So sorry for leaving you guys hanging for so long. I had some conflicting ideas on the last chapter and how everything would end. I probably should have clarified that it's more of a prologue than an ending, which is why it's so short. Honestly I didn't expect it would take me so long to finish.
I've learned about myself that I'm way better at smaller works than larger ones. So I plan to try and do strictly one-shots in the future. Thank you to everyone who has stuck with me (and to the recent reviewers who gave me a kick to get moving!) I hope you've enjoyed the ride as much as I have :)
Chapter 10
The fire had nearly a day to smolder itself into obscurity by the time Dib returned. Standing in the field eyeing the twisted wreckage of Zim's once-majestic ship elicited few inqueries from his mind, demanded few reasons why he felt he had to return. The most convenient answer was obvious—he'd stolen a truck, and the farmers deserved to have it back. But the excuse was awkward even to the part of him that wanted desparately to believe it.
He came back because...he had to. Because the familiar had been turned unfamiliar, the comfortable wicked. And, somehow, standing in the smoking remnants of wickedness put it all into perspective.

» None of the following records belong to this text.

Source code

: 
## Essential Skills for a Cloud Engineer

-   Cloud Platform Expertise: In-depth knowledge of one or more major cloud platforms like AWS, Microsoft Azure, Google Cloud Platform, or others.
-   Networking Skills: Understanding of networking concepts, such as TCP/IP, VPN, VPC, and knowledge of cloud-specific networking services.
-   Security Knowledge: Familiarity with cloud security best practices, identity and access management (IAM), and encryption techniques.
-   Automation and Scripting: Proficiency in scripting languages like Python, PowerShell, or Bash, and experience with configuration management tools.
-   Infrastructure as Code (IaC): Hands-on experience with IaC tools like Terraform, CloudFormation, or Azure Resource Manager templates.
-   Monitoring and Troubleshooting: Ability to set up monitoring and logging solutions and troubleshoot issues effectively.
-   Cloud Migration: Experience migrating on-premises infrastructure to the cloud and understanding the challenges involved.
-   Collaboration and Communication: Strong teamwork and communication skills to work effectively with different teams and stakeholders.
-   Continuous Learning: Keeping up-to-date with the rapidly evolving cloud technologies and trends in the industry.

He sighed, gravel crunching beneath his feet as he turned to survey the smashed barn far in the distance. He'd parked the truck along the outside wall. Hopefully the farmers weren't too spooked to come looking for it. He'd been expecting to see an entourage of government agents swarming the corn fields, all staring intently at strange reading devices clicking away in their palms, but no such luck. Only part of him was surprised. A small, deflated, nearly dead part.
"So what do I do now?"
He spoke to no one in particular—the wreckage, maybe. Or Zim. He wasn't sure if Irkens believed in the afterlife, couldn't remember enough of his encounters with the alien to know if it had ever been mentioned. Maybe they believed in nothing. Or maybe Zim floated only a few feet away, a little green ghost, transparent fists quivering in comical rage just the way Dib remembered him. The way he was supposed to be.
A chuckle left his lips, dryer than the dirt beneath his feet.
"I'm screwed, aren't I?"
Not surprisingly, he didn't receive an answer. The wreckage didn't so much as shift, and if ghost-Zim did exist somewhere he wasn't interested in talking.
A breeze rustled Dib's hair as he glanced down the road. He hadn't given much consideration as to how he was going to leave—further testament to the fact he had nowhere to go. His cellphone had been discarded some hundred miles back, another piece of litter on a backwater highway. There was no one to talk to; no one to call. One step forward and he was walking aimlessly in a random direction...west, he thought. The gravel made rhythmic crunching sounds beneath the soles of his boots.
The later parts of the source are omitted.